Single-session primary high-intensity focused ultrasonography treatment for localized prostate cancer: biochemical outcomes using third generation-based technology
Version of Record online: 28 FEB 2012
© 2012 BJU INTERNATIONAL
Volume 110, Issue 8, pages 1142–1148, October 2012
How to Cite
Pinthus, J. H., Farrokhyar, F., Hassouna, M. M., Woods, E., Whelan, K., Shayegan, B. and Orovan, W. L. (2012), Single-session primary high-intensity focused ultrasonography treatment for localized prostate cancer: biochemical outcomes using third generation-based technology. BJU International, 110: 1142–1148. doi: 10.1111/j.1464-410X.2012.10945.x
- Issue online: 28 SEP 2012
- Version of Record online: 28 FEB 2012
- Accepted for publication 9 November 2011
- biochemical failure;
- prostate cancer
Study Type – Therapy (case series)
Level of Evidence 4
What's known on the subject? and What does the study add?

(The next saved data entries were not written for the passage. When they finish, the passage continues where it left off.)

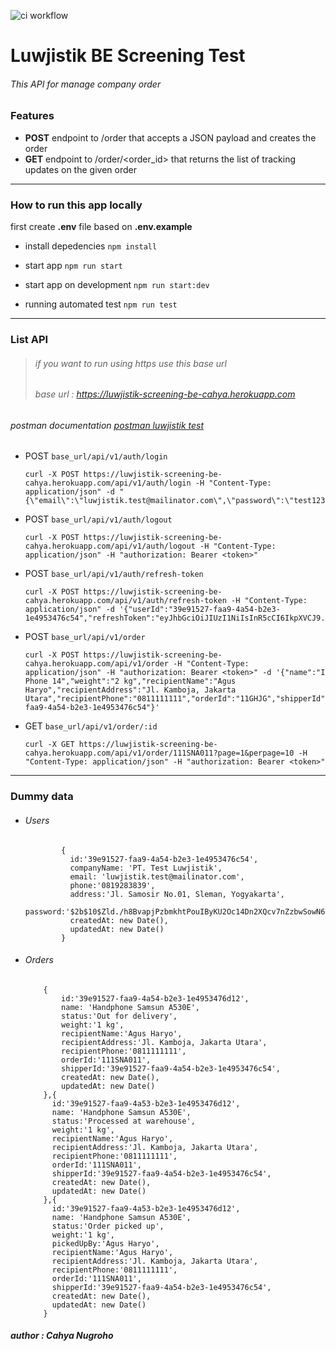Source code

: ![ci workflow](https://github.com/cahyacaa/luwjistik-screening-be-cahya/actions/workflows/ci.yml/badge.svg)

# Luwjistik BE Screening Test
###### This API for manage company order
### Features
- **POST** endpoint to /order that accepts a JSON payload and creates the order
- **GET** endpoint to /order/<order_id> that returns the list of tracking updates on the given order


------------

### How to run this app locally
first create **.env** file based on **.env.example**
- install depedencies
`npm install`

- start app
`npm run start`

- start app on development 
`npm run start:dev`

- running automated test
`npm run test`

------------

### List API
> ###### if you want to run using https use this base url
> ###### base url :  https://luwjistik-screening-be-cahya.herokuapp.com
###### postman documentation [postman luwjistik test](https://documenter.postman.com/preview/9198348-df25e2d4-5df3-44e0-80c9-d78a77ebc18b?environment=&versionTag=latest&apiName=CURRENT&version=latest&documentationLayout=classic-double-column&right-sidebar=303030&top-bar=FFFFFF&highlight=EF5B25http:// "postman luwjistik test")

- POST  `base_url/api/v1/auth/login`


      curl -X POST https://luwjistik-screening-be-cahya.herokuapp.com/api/v1/auth/login -H "Content-Type: application/json" -d "{\"email\":\"luwjistik.test@mailinator.com\",\"password\":\"test12345\"}"
    

- POST  `base_url/api/v1/auth/logout`


      curl -X POST https://luwjistik-screening-be-cahya.herokuapp.com/api/v1/auth/logout -H "Content-Type: application/json" -H "authorization: Bearer <token>"


- POST  `base_url/api/v1/auth/refresh-token`


      curl -X POST https://luwjistik-screening-be-cahya.herokuapp.com/api/v1/auth/refresh-token -H "Content-Type: application/json" -d '{"userId":"39e91527-faa9-4a54-b2e3-1e4953476c54","refreshToken":"eyJhbGciOiJIUzI1NiIsInR5cCI6IkpXVCJ9.eyJpZCI6IjM5ZTkxNTI3LWZhYTktNGE1NC1iMmUzLTFlNDk1MzQ3NmM1NCIsImlhdCI6MTYzOTk3ODE3NSwiZXhwIjoxNjQwMDY0NTc1fQ.eWHvsOKseNbBvvgRqF4wUSFTNOnGjwandloa0Xj96_g"}'


- POST `base_url/api/v1/order`


      curl -X POST https://luwjistik-screening-be-cahya.herokuapp.com/api/v1/order -H "Content-Type: application/json" -H "authorization: Bearer <token>" -d '{"name":"I Phone 14","weight":"2 kg","recipientName":"Agus Haryo","recipientAddress":"Jl. Kamboja, Jakarta Utara","recipientPhone":"0811111111","orderId":"11GHJG","shipperId":"39e91527-faa9-4a54-b2e3-1e4953476c54"}'

- GET   `base_url/api/v1/order/:id`


      curl -X GET https://luwjistik-screening-be-cahya.herokuapp.com/api/v1/order/111SNA011?page=1&perpage=10 -H "Content-Type: application/json" -H "authorization: Bearer <token>"

------------


### Dummy data 

- ###### Users
   
              {
                id:'39e91527-faa9-4a54-b2e3-1e4953476c54',
                companyName: 'PT. Test Luwjistik',
                email: 'luwjistik.test@mailinator.com',
                phone:'0819283839',
                address:'Jl. Samosir No.01, Sleman, Yogyakarta',
                password:'$2b$10$Zld./h8BvapjPzbmkhtPouIByKU2Oc14Dn2XQcv7nZzbwSowN6pqW',
                createdAt: new Date(),
                updatedAt: new Date()
              }

- ###### Orders

          {
              id:'39e91527-faa9-4a54-b2e3-1e4953476d12',
              name: 'Handphone Samsun A530E',
              status:'Out for delivery',
              weight:'1 kg',
              recipientName:'Agus Haryo',
              recipientAddress:'Jl. Kamboja, Jakarta Utara',
              recipientPhone:'0811111111',
              orderId:'111SNA011',
              shipperId:'39e91527-faa9-4a54-b2e3-1e4953476c54',
              createdAt: new Date(),
              updatedAt: new Date()
          },{
            id:'39e91527-faa9-4a53-b2e3-1e4953476d12',
            name: 'Handphone Samsun A530E',
            status:'Processed at warehouse',
            weight:'1 kg',
            recipientName:'Agus Haryo',
            recipientAddress:'Jl. Kamboja, Jakarta Utara',
            recipientPhone:'0811111111',
            orderId:'111SNA011',
            shipperId:'39e91527-faa9-4a54-b2e3-1e4953476c54',
            createdAt: new Date(),
            updatedAt: new Date()
          },{
            id:'39e91527-faa9-4a53-b2e3-1e4953476d12',
            name: 'Handphone Samsun A530E',
            status:'Order picked up',
            weight:'1 kg',
            pickedUpBy:'Agus Haryo',
            recipientName:'Agus Haryo',
            recipientAddress:'Jl. Kamboja, Jakarta Utara',
            recipientPhone:'0811111111',
            orderId:'111SNA011',
            shipperId:'39e91527-faa9-4a54-b2e3-1e4953476c54',
            createdAt: new Date(),
            updatedAt: new Date()
          }


#####  *author : Cahya Nugroho*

The experience with HIFU as a minimally invasive treatment for localized prostate cancer is relatively new and most reports are from European centres.
Our study is unique in five regards: 1. Data was collected prospectively. 2. All patients were treated with contemporary technology. 3. Outcomes are reported after a single HIFU session using two definitions of biochemical failure that have the ability to predict longer-term clinical failure after primary ablative therapies for prostate cancer (Stuttgart definition for HIFU and Horwitz definition for radiation). 4. All patients were treated in a single centre. 5. No patients underwent peri-HIFU TURP. The present study represents the largest North American prospective cohort of primary HIFU for prostate cancer with mid-term oncological outcome data.
- • To assess 4-year biochemical failure (BCF) rates in patients after high-intensity focused ultrasonography (HIFU) treatment using the Horwitz and Stuttgart definitions.
PATIENTS AND METHODS
- • A total of 447 consecutive patients were treated with a single session of HIFU between May 2005 and December 2010.
- • Follow-up included prostate-specific antigen (PSA) measurement every 3 months during the first year and every 6 months thereafter.
- • Patients who had previously received radiation, androgen deprivation or HIFU therapy, and patients with <2 consecutive PSA measurements were excluded.
- • BCF was reported using the Stuttgart (PSA nadir + 1.2 ng/mL rising) and the Horwitz (two consecutive increases of at least 0.5 ng/mL) definitions.
- • In all, 402 patients met the inclusion criteria and the median (range) follow-up was 24 (6–48) months.
- • Of these patients, 183 (45.5%) had low and 219 (54.5%) had intermediate D'Amico's risk stratification disease.
- • Mean and median absolute PSA nadir levels were 0.36 ± 0.69 and 0.1 ng/mL (Q1:0, Q3:0.37), respectively and these were achieved in median time of 3 months.
- • Overall 4-year mean (range) BCF-free rates were 68 (61–75)% and 72 (68–77)% according to the Stuttgart and Horwitz definitions at 4 years, respectively.
- • Mean (range) BCF-free rates were significantly higher for a PSA nadir ≤0.5 ng/mL and prostate volume ≤30 mL for both definitions at 4-year follow-up [Stuttgart: 79 (72–86)% vs. 25 (13–38)%; Horwitz: 82 (77–87)% vs. 33 (21–44)%] and [Stuttgart: 72 (64–79)% vs. 56 (42–69)%; Horwitz: 75 (69–80)% vs. 63 (53–74)%], respectively.
- • Pre-treatment PSA and PSA nadir of >0.5 ng/mL were the predictors of BCF using both definitions.
- • Primary HIFU appears to result in promising 4-year BCF-free rates in individuals with low- and intermediate-risk prostate cancer who achieve PSA nadir <0.5 ng/mL.
- • A prostate volume <30 mL is associated with PSA nadir levels of <0.5 ng/mL suggesting a potential role for pretreatment volume reduction (medically or surgically) in larger prostates.